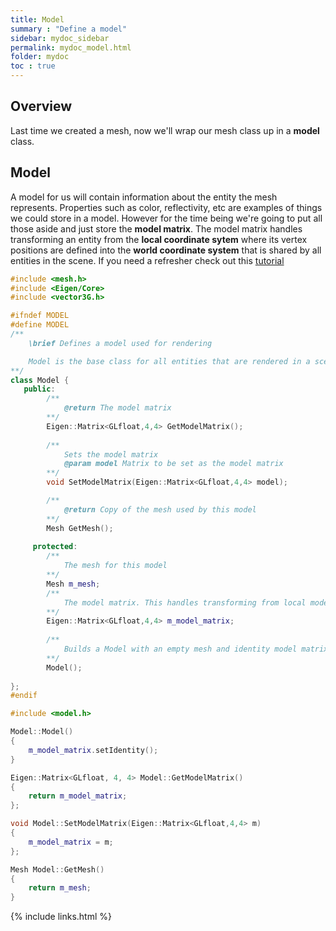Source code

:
 ```yaml
---
title: Model
summary : "Define a model"
sidebar: mydoc_sidebar
permalink: mydoc_model.html
folder: mydoc
toc : true
---
```


## Overview
Last time we created a mesh, now we'll wrap our mesh class up in a **model** class.

## Model
A model for us will contain information about the entity the mesh represents. Properties such as color, reflectivity, etc are examples of things we could store in a model. However for the time being we're going to put all those aside and just store the **model matrix**. The model matrix handles transforming an entity from the **local coordinate sytem** where its vertex positions are defined into the **world coordinate system** that is shared by all entities in the scene. If you need a refresher check out this [tutorial](https://learnopengl.com/#!Getting-started/Coordinate-Systems) 

```c++
#include <mesh.h>
#include <Eigen/Core>
#include <vector3G.h>

#ifndef MODEL
#define MODEL
/**
    \brief Defines a model used for rendering

    Model is the base class for all entities that are rendered in a scene. It stores properites such as the mesh, material properties, textures, etc. It also holds the <b>model matrix</b> which handles transforming the mesh from local coordinates to world coordinates. See [Here](https://learnopengl.com/#!Getting-started/Coordinate-Systems) for more details.
**/
class Model {
   public:
        /**
            @return The model matrix
        **/
        Eigen::Matrix<GLfloat,4,4> GetModelMatrix();
       
        /**
            Sets the model matrix
            @param model Matrix to be set as the model matrix
        **/ 
        void SetModelMatrix(Eigen::Matrix<GLfloat,4,4> model);

        /**
            @return Copy of the mesh used by this model
        **/
        Mesh GetMesh();
        
     protected:
        /**
            The mesh for this model
        **/
        Mesh m_mesh; 
        /**
            The model matrix. This handles transforming from local model coordinates to world coordinates
        **/
        Eigen::Matrix<GLfloat,4,4> m_model_matrix;  
        
        /**
            Builds a Model with an empty mesh and identity model matrix
        **/
        Model();
    
};
#endif
```

```c++
#include <model.h>

Model::Model()
{
    m_model_matrix.setIdentity();
}

Eigen::Matrix<GLfloat, 4, 4> Model::GetModelMatrix()
{
    return m_model_matrix;
};

void Model::SetModelMatrix(Eigen::Matrix<GLfloat,4,4> m)
{
    m_model_matrix = m;
};

Mesh Model::GetMesh()
{
    return m_mesh;
}
```
{% include links.html %}

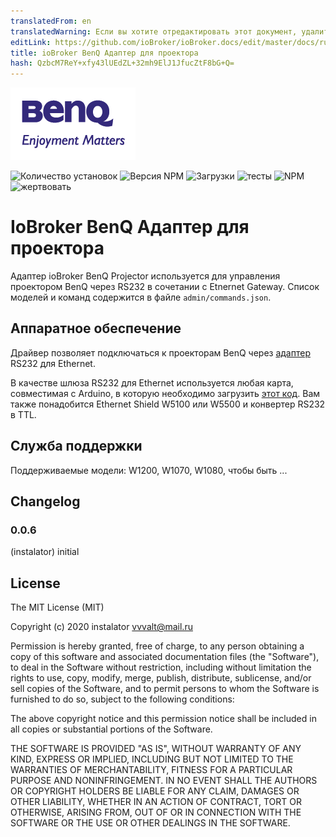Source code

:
 ```yaml
---
translatedFrom: en
translatedWarning: Если вы хотите отредактировать этот документ, удалите поле «translationFrom», в противном случае этот документ будет снова автоматически переведен
editLink: https://github.com/ioBroker/ioBroker.docs/edit/master/docs/ru/adapterref/iobroker.benq/README.md
title: ioBroker BenQ Адаптер для проектора
hash: QzbcM7ReY+xfy43lUEdZL+32mh9ElJ1JfucZtF8bG+Q=
---
```

![логотип](../../../en/adapterref/iobroker.benq/admin/benq-logo.png)

![Количество установок](http://iobroker.live/badges/benq-stable.svg)
![Версия NPM](http://img.shields.io/npm/v/iobroker.benq.svg)
![Загрузки](https://img.shields.io/npm/dm/iobroker.benq.svg)
![тесты](http://img.shields.io/travis/instalator/ioBroker.benq/master.svg)
![NPM](https://nodei.co/npm/iobroker.benq.png?downloads=true)
![жертвовать](https://img.shields.io/badge/Donate-PayPal-green.svg)

# IoBroker BenQ Адаптер для проектора
Адаптер ioBroker BenQ Projector используется для управления проектором BenQ через RS232 в сочетании с Etnernet Gateway.
Список моделей и команд содержится в файле `admin/commands.json`.

## Аппаратное обеспечение
Драйвер позволяет подключаться к проекторам BenQ через [адаптер](http://blog.instalator.ru/archives/744) RS232 для Ethernet.

В качестве шлюза RS232 для Ethernet используется любая карта, совместимая с Arduino, в которую необходимо загрузить [этот код](https://github.com/stepansnigirev/ArduinoSerialToEthernet).
Вам также понадобится Ethernet Shield W5100 или W5500 и конвертер RS232 в TTL.

## Служба поддержки
Поддерживаемые модели: W1200, W1070, W1080, чтобы быть ...

## Changelog

### 0.0.6
  (instalator) initial

## License
The MIT License (MIT)

Copyright (c) 2020 instalator <vvvalt@mail.ru>

Permission is hereby granted, free of charge, to any person obtaining a copy
of this software and associated documentation files (the "Software"), to deal
in the Software without restriction, including without limitation the rights
to use, copy, modify, merge, publish, distribute, sublicense, and/or sell
copies of the Software, and to permit persons to whom the Software is
furnished to do so, subject to the following conditions:

The above copyright notice and this permission notice shall be included in all
copies or substantial portions of the Software.

THE SOFTWARE IS PROVIDED "AS IS", WITHOUT WARRANTY OF ANY KIND, EXPRESS OR
IMPLIED, INCLUDING BUT NOT LIMITED TO THE WARRANTIES OF MERCHANTABILITY,
FITNESS FOR A PARTICULAR PURPOSE AND NONINFRINGEMENT. IN NO EVENT SHALL THE
AUTHORS OR COPYRIGHT HOLDERS BE LIABLE FOR ANY CLAIM, DAMAGES OR OTHER
LIABILITY, WHETHER IN AN ACTION OF CONTRACT, TORT OR OTHERWISE, ARISING FROM,
OUT OF OR IN CONNECTION WITH THE SOFTWARE OR THE USE OR OTHER DEALINGS IN THE
SOFTWARE.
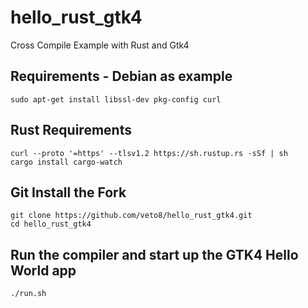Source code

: # hello_rust_gtk4
Cross Compile Example with Rust and Gtk4

## Requirements - Debian as example
```
sudo apt-get install libssl-dev pkg-config curl
```

## Rust Requirements 
```
curl --proto '=https' --tlsv1.2 https://sh.rustup.rs -sSf | sh
cargo install cargo-watch 
```

## Git Install the Fork
```
git clone https://github.com/veto8/hello_rust_gtk4.git
cd hello_rust_gtk4

```

## Run the compiler and start up the GTK4 Hello World app
```
./run.sh
```
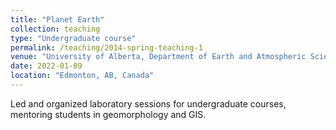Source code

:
 ```yaml
---
title: "Planet Earth"
collection: teaching
type: "Undergraduate course"
permalink: /teaching/2014-spring-teaching-1
venue: "University of Alberta, Department of Earth and Atmospheric Sciences"
date: 2022-01-09
location: "Edmonton, AB, Canada"
---
```


Led and organized laboratory sessions for undergraduate courses, mentoring students in geomorphology and GIS.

○ ○ ○ ○ ○ ○ ○

### TASK REQUIREMENTS:
A verbatim copy of every record above is required, with all pictures omitted.

### RESULT:
Source code

:
 ```yaml
---
title: Model
summary : "Define a model"
sidebar: mydoc_sidebar
permalink: mydoc_model.html
folder: mydoc
toc : true
---
```


## Overview
Last time we created a mesh, now we'll wrap our mesh class up in a **model** class.

## Model
A model for us will contain information about the entity the mesh represents. Properties such as color, reflectivity, etc are examples of things we could store in a model. However for the time being we're going to put all those aside and just store the **model matrix**. The model matrix handles transforming an entity from the **local coordinate sytem** where its vertex positions are defined into the **world coordinate system** that is shared by all entities in the scene. If you need a refresher check out this [tutorial](https://learnopengl.com/#!Getting-started/Coordinate-Systems) 

```c++
#include <mesh.h>
#include <Eigen/Core>
#include <vector3G.h>

#ifndef MODEL
#define MODEL
/**
    \brief Defines a model used for rendering

    Model is the base class for all entities that are rendered in a scene. It stores properites such as the mesh, material properties, textures, etc. It also holds the <b>model matrix</b> which handles transforming the mesh from local coordinates to world coordinates. See [Here](https://learnopengl.com/#!Getting-started/Coordinate-Systems) for more details.
**/
class Model {
   public:
        /**
            @return The model matrix
        **/
        Eigen::Matrix<GLfloat,4,4> GetModelMatrix();
       
        /**
            Sets the model matrix
            @param model Matrix to be set as the model matrix
        **/ 
        void SetModelMatrix(Eigen::Matrix<GLfloat,4,4> model);

        /**
            @return Copy of the mesh used by this model
        **/
        Mesh GetMesh();
        
     protected:
        /**
            The mesh for this model
        **/
        Mesh m_mesh; 
        /**
            The model matrix. This handles transforming from local model coordinates to world coordinates
        **/
        Eigen::Matrix<GLfloat,4,4> m_model_matrix;  
        
        /**
            Builds a Model with an empty mesh and identity model matrix
        **/
        Model();
    
};
#endif
```

```c++
#include <model.h>

Model::Model()
{
    m_model_matrix.setIdentity();
}

Eigen::Matrix<GLfloat, 4, 4> Model::GetModelMatrix()
{
    return m_model_matrix;
};

void Model::SetModelMatrix(Eigen::Matrix<GLfloat,4,4> m)
{
    m_model_matrix = m;
};

Mesh Model::GetMesh()
{
    return m_mesh;
}
```
{% include links.html %}

Source code

:
 ```yaml
---
translatedFrom: en
translatedWarning: Если вы хотите отредактировать этот документ, удалите поле «translationFrom», в противном случае этот документ будет снова автоматически переведен
editLink: https://github.com/ioBroker/ioBroker.docs/edit/master/docs/ru/adapterref/iobroker.benq/README.md
title: ioBroker BenQ Адаптер для проектора
hash: QzbcM7ReY+xfy43lUEdZL+32mh9ElJ1JfucZtF8bG+Q=
---
```

![логотип](../../../en/adapterref/iobroker.benq/admin/benq-logo.png)

![Количество установок](http://iobroker.live/badges/benq-stable.svg)
![Версия NPM](http://img.shields.io/npm/v/iobroker.benq.svg)
![Загрузки](https://img.shields.io/npm/dm/iobroker.benq.svg)
![тесты](http://img.shields.io/travis/instalator/ioBroker.benq/master.svg)
![NPM](https://nodei.co/npm/iobroker.benq.png?downloads=true)
![жертвовать](https://img.shields.io/badge/Donate-PayPal-green.svg)

# IoBroker BenQ Адаптер для проектора
Адаптер ioBroker BenQ Projector используется для управления проектором BenQ через RS232 в сочетании с Etnernet Gateway.
Список моделей и команд содержится в файле `admin/commands.json`.

## Аппаратное обеспечение
Драйвер позволяет подключаться к проекторам BenQ через [адаптер](http://blog.instalator.ru/archives/744) RS232 для Ethernet.

В качестве шлюза RS232 для Ethernet используется любая карта, совместимая с Arduino, в которую необходимо загрузить [этот код](https://github.com/stepansnigirev/ArduinoSerialToEthernet).
Вам также понадобится Ethernet Shield W5100 или W5500 и конвертер RS232 в TTL.

## Служба поддержки
Поддерживаемые модели: W1200, W1070, W1080, чтобы быть ...

## Changelog

### 0.0.6
  (instalator) initial

## License
The MIT License (MIT)

Copyright (c) 2020 instalator <vvvalt@mail.ru>

Permission is hereby granted, free of charge, to any person obtaining a copy
of this software and associated documentation files (the "Software"), to deal
in the Software without restriction, including without limitation the rights
to use, copy, modify, merge, publish, distribute, sublicense, and/or sell
copies of the Software, and to permit persons to whom the Software is
furnished to do so, subject to the following conditions:

The above copyright notice and this permission notice shall be included in all
copies or substantial portions of the Software.

THE SOFTWARE IS PROVIDED "AS IS", WITHOUT WARRANTY OF ANY KIND, EXPRESS OR
IMPLIED, INCLUDING BUT NOT LIMITED TO THE WARRANTIES OF MERCHANTABILITY,
FITNESS FOR A PARTICULAR PURPOSE AND NONINFRINGEMENT. IN NO EVENT SHALL THE
AUTHORS OR COPYRIGHT HOLDERS BE LIABLE FOR ANY CLAIM, DAMAGES OR OTHER
LIABILITY, WHETHER IN AN ACTION OF CONTRACT, TORT OR OTHERWISE, ARISING FROM,
OUT OF OR IN CONNECTION WITH THE SOFTWARE OR THE USE OR OTHER DEALINGS IN THE
SOFTWARE.
Source code

: # hello_rust_gtk4
Cross Compile Example with Rust and Gtk4

## Requirements - Debian as example
```
sudo apt-get install libssl-dev pkg-config curl
```

## Rust Requirements 
```
curl --proto '=https' --tlsv1.2 https://sh.rustup.rs -sSf | sh
cargo install cargo-watch 
```

## Git Install the Fork
```
git clone https://github.com/veto8/hello_rust_gtk4.git
cd hello_rust_gtk4

```

## Run the compiler and start up the GTK4 Hello World app
```
./run.sh
```
Source code

:
 ```yaml
---
title: "Planet Earth"
collection: teaching
type: "Undergraduate course"
permalink: /teaching/2014-spring-teaching-1
venue: "University of Alberta, Department of Earth and Atmospheric Sciences"
date: 2022-01-09
location: "Edmonton, AB, Canada"
---
```


Led and organized laboratory sessions for undergraduate courses, mentoring students in geomorphology and GIS.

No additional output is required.